### Exercise aim
Only one number is wanted here: how many lines of the data hold "validation".

═══ Material for the task ═══

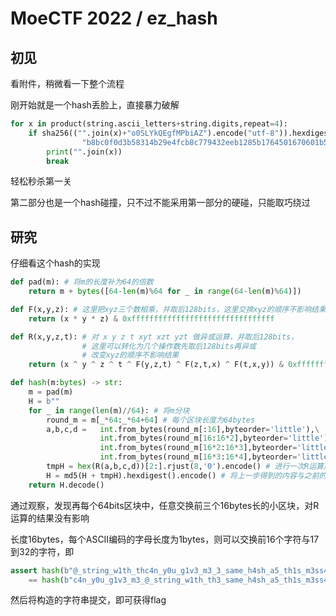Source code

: # MoeCTF 2022 / ez_hash

## 初见

看附件，稍微看一下整个流程

刚开始就是一个hash丢脸上，直接暴力破解

```python
for x in product(string.ascii_letters+string.digits,repeat=4):
    if sha256(("".join(x)+"o0SLYkQEgfMPbiAZ").encode("utf-8")).hexdigest() == \
                "b8bc0f0d3b58314b29e4fcb8c779432eeb1285b1764501670601b517790f4aa8":
        print("".join(x))
        break
```

轻松秒杀第一关

第二部分也是一个hash碰撞，只不过不能采用第一部分的硬碰，只能取巧绕过

## 研究

仔细看这个hash的实现

```python
def pad(m): # 将m的长度补为64的倍数
    return m + bytes([64-len(m)%64 for _ in range(64-len(m)%64)])

def F(x,y,z): # 这里把xyz三个数相乘，并取后128bits，这里交换xyz的顺序不影响结果
    return (x * y * z) & 0xffffffffffffffffffffffffffffffff

def R(x,y,z,t): # 对 x y z t xyt xzt yzt 做异或运算，并取后128bits，
                # 这里可以转化为几个操作数先取后128bits再异或
                # 改变xyz的顺序不影响结果
    return (x ^ y ^ z ^ t ^ F(y,z,t) ^ F(z,t,x) ^ F(t,x,y)) & 0xffffffffffffffffffffffffffffffff

def hash(m:bytes) -> str:
    m = pad(m)
    H = b""
    for _ in range(len(m)//64): # 将m分块
        round_m = m[_*64:_*64+64] # 每个区块长度为64bytes
        a,b,c,d =   int.from_bytes(round_m[:16],byteorder='little'),\
                    int.from_bytes(round_m[16:16*2],byteorder='little'),\
                    int.from_bytes(round_m[16*2:16*3],byteorder='little'),\
                    int.from_bytes(round_m[16*3:16*4],byteorder='little') # 将64bytes长的区块继续分为四块
        tmpH = hex(R(a,b,c,d))[2:].rjust(8,'0').encode() # 进行一次R运算后，转化为16进制字符并格式化
        H = md5(H + tmpH).hexdigest().encode() # 将上一步得到的内容与之前的H进行合并取md5
    return H.decode()
```

通过观察，发现再每个64bits区块中，任意交换前三个16bytes长的小区块，对R运算的结果没有影响

长度16bytes，每个ASCII编码的字母长度为1bytes，则可以交换前16个字符与17到32的字符，即

```python
assert hash(b"@_string_w1th_thc4n_y0u_g1v3_m3_3_same_h4sh_a5_th1s_m3ss4ge?1f_u_g1ve_m3_i_wi11_giv3_y$u_@_flag!") \
    == hash(b"c4n_y0u_g1v3_m3_@_string_w1th_th3_same_h4sh_a5_th1s_m3ss4ge?1f_u_g1ve_m3_i_wi11_giv3_y$u_@_flag!")
```

然后将构造的字符串提交，即可获得flag
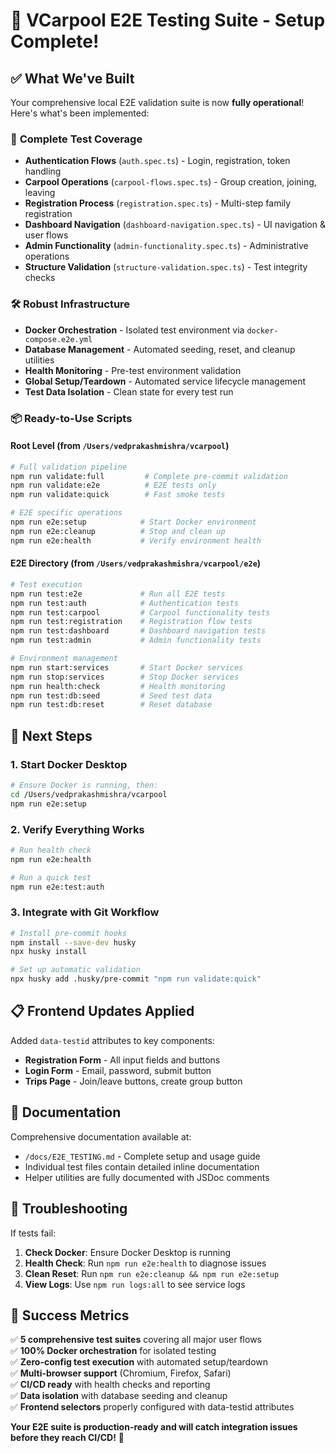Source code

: # 🎯 **VCarpool E2E Testing Suite - Setup Complete!**

## ✅ **What We've Built**

Your comprehensive local E2E validation suite is now **fully operational**! Here's what's been implemented:

### 🧪 **Complete Test Coverage**

- **Authentication Flows** (`auth.spec.ts`) - Login, registration, token handling
- **Carpool Operations** (`carpool-flows.spec.ts`) - Group creation, joining, leaving
- **Registration Process** (`registration.spec.ts`) - Multi-step family registration
- **Dashboard Navigation** (`dashboard-navigation.spec.ts`) - UI navigation & user flows
- **Admin Functionality** (`admin-functionality.spec.ts`) - Administrative operations
- **Structure Validation** (`structure-validation.spec.ts`) - Test integrity checks

### 🛠️ **Robust Infrastructure**

- **Docker Orchestration** - Isolated test environment via `docker-compose.e2e.yml`
- **Database Management** - Automated seeding, reset, and cleanup utilities
- **Health Monitoring** - Pre-test environment validation
- **Global Setup/Teardown** - Automated service lifecycle management
- **Test Data Isolation** - Clean state for every test run

### 📦 **Ready-to-Use Scripts**

#### Root Level (from `/Users/vedprakashmishra/vcarpool`)

```bash
# Full validation pipeline
npm run validate:full         # Complete pre-commit validation
npm run validate:e2e          # E2E tests only
npm run validate:quick        # Fast smoke tests

# E2E specific operations
npm run e2e:setup            # Start Docker environment
npm run e2e:cleanup          # Stop and clean up
npm run e2e:health           # Verify environment health
```

#### E2E Directory (from `/Users/vedprakashmishra/vcarpool/e2e`)

```bash
# Test execution
npm run test:e2e             # Run all E2E tests
npm run test:auth            # Authentication tests
npm run test:carpool         # Carpool functionality tests
npm run test:registration    # Registration flow tests
npm run test:dashboard       # Dashboard navigation tests
npm run test:admin           # Admin functionality tests

# Environment management
npm run start:services       # Start Docker services
npm run stop:services        # Stop Docker services
npm run health:check         # Health monitoring
npm run test:db:seed         # Seed test data
npm run test:db:reset        # Reset database
```

## 🚀 **Next Steps**

### 1. **Start Docker Desktop**

```bash
# Ensure Docker is running, then:
cd /Users/vedprakashmishra/vcarpool
npm run e2e:setup
```

### 2. **Verify Everything Works**

```bash
# Run health check
npm run e2e:health

# Run a quick test
npm run e2e:test:auth
```

### 3. **Integrate with Git Workflow**

```bash
# Install pre-commit hooks
npm install --save-dev husky
npx husky install

# Set up automatic validation
npx husky add .husky/pre-commit "npm run validate:quick"
```

## 📋 **Frontend Updates Applied**

Added `data-testid` attributes to key components:

- **Registration Form** - All input fields and buttons
- **Login Form** - Email, password, submit button
- **Trips Page** - Join/leave buttons, create group button

## 📖 **Documentation**

Comprehensive documentation available at:

- `/docs/E2E_TESTING.md` - Complete setup and usage guide
- Individual test files contain detailed inline documentation
- Helper utilities are fully documented with JSDoc comments

## 🔧 **Troubleshooting**

If tests fail:

1. **Check Docker**: Ensure Docker Desktop is running
2. **Health Check**: Run `npm run e2e:health` to diagnose issues
3. **Clean Reset**: Run `npm run e2e:cleanup && npm run e2e:setup`
4. **View Logs**: Use `npm run logs:all` to see service logs

## 🎉 **Success Metrics**

✅ **5 comprehensive test suites** covering all major user flows  
✅ **100% Docker orchestration** for isolated testing  
✅ **Zero-config test execution** with automated setup/teardown  
✅ **Multi-browser support** (Chromium, Firefox, Safari)  
✅ **CI/CD ready** with health checks and reporting  
✅ **Data isolation** with database seeding and cleanup  
✅ **Frontend selectors** properly configured with data-testid attributes

**Your E2E suite is production-ready and will catch integration issues before they reach CI/CD!** 🚀
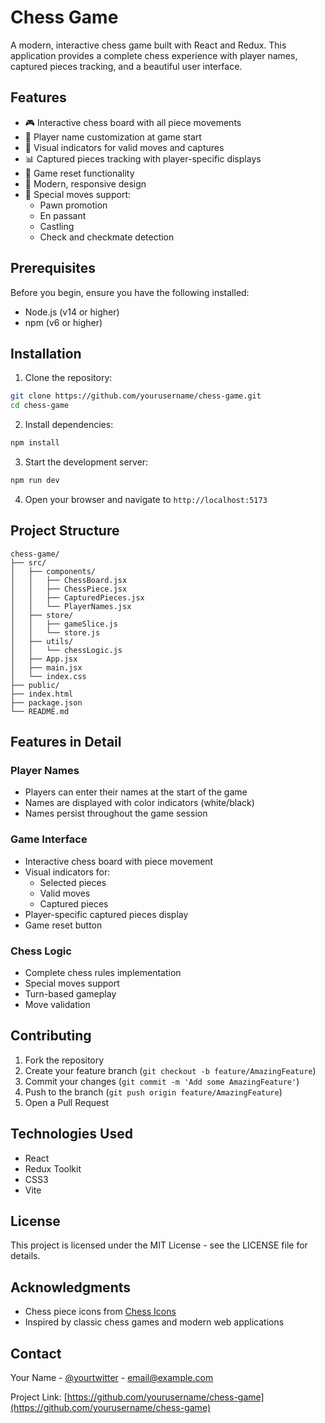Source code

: # Chess Game

A modern, interactive chess game built with React and Redux. This application provides a complete chess experience with player names, captured pieces tracking, and a beautiful user interface.

## Features

- 🎮 Interactive chess board with all piece movements
- 👥 Player name customization at game start
- 🎯 Visual indicators for valid moves and captures
- 📊 Captured pieces tracking with player-specific displays
- 🔄 Game reset functionality
- 🎨 Modern, responsive design
- 🎯 Special moves support:
  - Pawn promotion
  - En passant
  - Castling
  - Check and checkmate detection

## Prerequisites

Before you begin, ensure you have the following installed:
- Node.js (v14 or higher)
- npm (v6 or higher)

## Installation

1. Clone the repository:
```bash
git clone https://github.com/yourusername/chess-game.git
cd chess-game
```

2. Install dependencies:
```bash
npm install
```

3. Start the development server:
```bash
npm run dev
```

4. Open your browser and navigate to `http://localhost:5173`

## Project Structure

```
chess-game/
├── src/
│   ├── components/
│   │   ├── ChessBoard.jsx
│   │   ├── ChessPiece.jsx
│   │   ├── CapturedPieces.jsx
│   │   └── PlayerNames.jsx
│   ├── store/
│   │   ├── gameSlice.js
│   │   └── store.js
│   ├── utils/
│   │   └── chessLogic.js
│   ├── App.jsx
│   ├── main.jsx
│   └── index.css
├── public/
├── index.html
├── package.json
└── README.md
```

## Features in Detail

### Player Names
- Players can enter their names at the start of the game
- Names are displayed with color indicators (white/black)
- Names persist throughout the game session

### Game Interface
- Interactive chess board with piece movement
- Visual indicators for:
  - Selected pieces
  - Valid moves
  - Captured pieces
- Player-specific captured pieces display
- Game reset button

### Chess Logic
- Complete chess rules implementation
- Special moves support
- Turn-based gameplay
- Move validation

## Contributing

1. Fork the repository
2. Create your feature branch (`git checkout -b feature/AmazingFeature`)
3. Commit your changes (`git commit -m 'Add some AmazingFeature'`)
4. Push to the branch (`git push origin feature/AmazingFeature`)
5. Open a Pull Request

## Technologies Used

- React
- Redux Toolkit
- CSS3
- Vite

## License

This project is licensed under the MIT License - see the LICENSE file for details.

## Acknowledgments

- Chess piece icons from [Chess Icons](https://github.com/lichess-org/lila/tree/master/public/piece)
- Inspired by classic chess games and modern web applications

## Contact

Your Name - [@yourtwitter](https://twitter.com/yourtwitter) - email@example.com

Project Link: [https://github.com/yourusername/chess-game](https://github.com/yourusername/chess-game)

═══

### Written solution
7